Copy out the entries below precisely; nothing is to be omitted.

------------------------------

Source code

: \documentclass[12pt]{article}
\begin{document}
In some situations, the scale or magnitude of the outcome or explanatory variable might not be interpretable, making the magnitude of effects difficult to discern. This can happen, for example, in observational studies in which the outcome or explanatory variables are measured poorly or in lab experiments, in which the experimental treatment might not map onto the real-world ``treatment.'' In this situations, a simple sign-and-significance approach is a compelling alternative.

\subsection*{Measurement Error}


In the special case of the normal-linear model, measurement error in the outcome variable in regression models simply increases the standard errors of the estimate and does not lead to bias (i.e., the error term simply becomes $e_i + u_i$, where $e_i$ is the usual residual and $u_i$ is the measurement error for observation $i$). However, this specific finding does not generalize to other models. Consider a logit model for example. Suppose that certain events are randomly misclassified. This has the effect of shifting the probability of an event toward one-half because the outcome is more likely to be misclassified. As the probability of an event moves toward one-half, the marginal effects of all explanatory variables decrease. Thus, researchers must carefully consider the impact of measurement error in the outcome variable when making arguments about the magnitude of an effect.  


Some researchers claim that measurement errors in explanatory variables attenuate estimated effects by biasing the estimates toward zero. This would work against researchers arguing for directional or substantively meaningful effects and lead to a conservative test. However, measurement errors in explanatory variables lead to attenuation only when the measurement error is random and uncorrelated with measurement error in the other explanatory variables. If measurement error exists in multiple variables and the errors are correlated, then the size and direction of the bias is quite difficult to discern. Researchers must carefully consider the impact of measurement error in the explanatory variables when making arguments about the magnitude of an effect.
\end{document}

------------------------------

- Exercise solution:
Source code

: \documentclass[12pt]{article}
\begin{document}
In some situations, the scale or magnitude of the outcome or explanatory variable might not be interpretable, making the magnitude of effects difficult to discern. This can happen, for example, in observational studies in which the outcome or explanatory variables are measured poorly or in lab experiments, in which the experimental treatment might not map onto the real-world ``treatment.'' In this situations, a simple sign-and-significance approach is a compelling alternative.

\subsection*{Measurement Error}


In the special case of the normal-linear model, measurement error in the outcome variable in regression models simply increases the standard errors of the estimate and does not lead to bias (i.e., the error term simply becomes $e_i + u_i$, where $e_i$ is the usual residual and $u_i$ is the measurement error for observation $i$). However, this specific finding does not generalize to other models. Consider a logit model for example. Suppose that certain events are randomly misclassified. This has the effect of shifting the probability of an event toward one-half because the outcome is more likely to be misclassified. As the probability of an event moves toward one-half, the marginal effects of all explanatory variables decrease. Thus, researchers must carefully consider the impact of measurement error in the outcome variable when making arguments about the magnitude of an effect.  


Some researchers claim that measurement errors in explanatory variables attenuate estimated effects by biasing the estimates toward zero. This would work against researchers arguing for directional or substantively meaningful effects and lead to a conservative test. However, measurement errors in explanatory variables lead to attenuation only when the measurement error is random and uncorrelated with measurement error in the other explanatory variables. If measurement error exists in multiple variables and the errors are correlated, then the size and direction of the bias is quite difficult to discern. Researchers must carefully consider the impact of measurement error in the explanatory variables when making arguments about the magnitude of an effect.
\end{document}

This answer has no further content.